Optimization of preparation method by W/O/W emulsion for entrapping metformin hydrochloride into poly (lactic acid) microparticles using Box-Behnken design

Abstract The aim of this study was to encapsulate an anti-diabetic drug (Metformin hydrochloride) within poly (lactic acid) microspheres, by using a double emulsion solvent evaporation method with different emulsifiers. Response surface methodology using Box-Behnken design was used to optimize the effects of fours factors (the amount of metformin in the inner aqueous phase (X 1 ), pH of the external aqueous phase (X 2 ), amount of polyvinyl alcohol as a surfactant in the external aqueous phase (X 3 ) and the stirring rate (X 4 )) on the encapsulation efficiency, particle size and zeta potential.
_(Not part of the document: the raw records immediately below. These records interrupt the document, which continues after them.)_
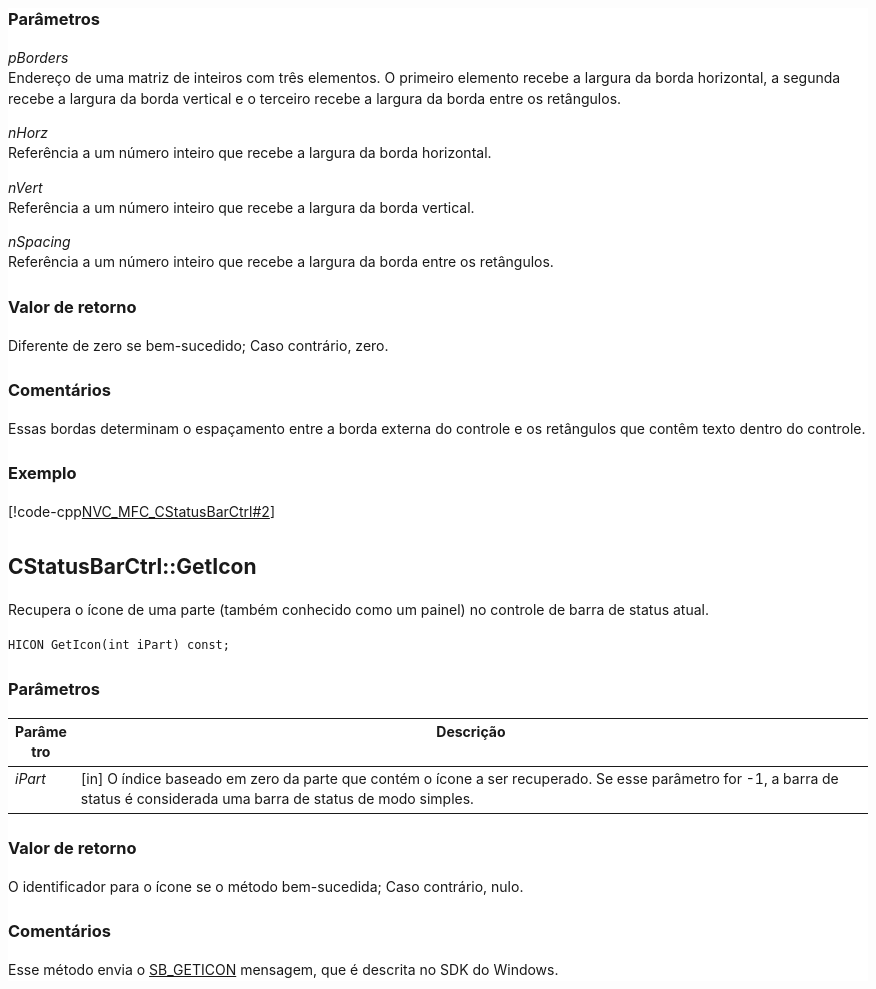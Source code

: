 ### <a name="parameters"></a>Parâmetros

*pBorders*<br/>
Endereço de uma matriz de inteiros com três elementos. O primeiro elemento recebe a largura da borda horizontal, a segunda recebe a largura da borda vertical e o terceiro recebe a largura da borda entre os retângulos.

*nHorz*<br/>
Referência a um número inteiro que recebe a largura da borda horizontal.

*nVert*<br/>
Referência a um número inteiro que recebe a largura da borda vertical.

*nSpacing*<br/>
Referência a um número inteiro que recebe a largura da borda entre os retângulos.

### <a name="return-value"></a>Valor de retorno

Diferente de zero se bem-sucedido; Caso contrário, zero.

### <a name="remarks"></a>Comentários

Essas bordas determinam o espaçamento entre a borda externa do controle e os retângulos que contêm texto dentro do controle.

### <a name="example"></a>Exemplo

[!code-cpp[NVC_MFC_CStatusBarCtrl#2](../../mfc/reference/codesnippet/cpp/cstatusbarctrl-class_2.cpp)]

##  <a name="geticon"></a>  CStatusBarCtrl::GetIcon

Recupera o ícone de uma parte (também conhecido como um painel) no controle de barra de status atual.

```
HICON GetIcon(int iPart) const;
```

### <a name="parameters"></a>Parâmetros

|Parâmetro|Descrição|
|---------------|-----------------|
|*iPart*|[in] O índice baseado em zero da parte que contém o ícone a ser recuperado. Se esse parâmetro for -1, a barra de status é considerada uma barra de status de modo simples.|

### <a name="return-value"></a>Valor de retorno

O identificador para o ícone se o método bem-sucedida; Caso contrário, nulo.

### <a name="remarks"></a>Comentários

Esse método envia o [SB_GETICON](/windows/desktop/Controls/sb-geticon) mensagem, que é descrita no SDK do Windows.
The optimized microspheres hada spherical shape and exhibited zeta potential of −20.8 mV, average diameter of 271.41 μm and encapsulation efficiency of 78.05%. These values were reached by applying the following conditions: X 1  = 25 mg, X 2  = 4, X 3  = 1.5% and X 4  = 400 rpm. Differential scanning calorimetry and powder X-ray diffraction studies revealed that Metformin was present in an amorphous state in the microparticles. The study of the in-vitro drug release performed in simulated gastric and intestinal fluids showed that the drug release was more rapid with HPMC than with Span ® 80 emulsifier.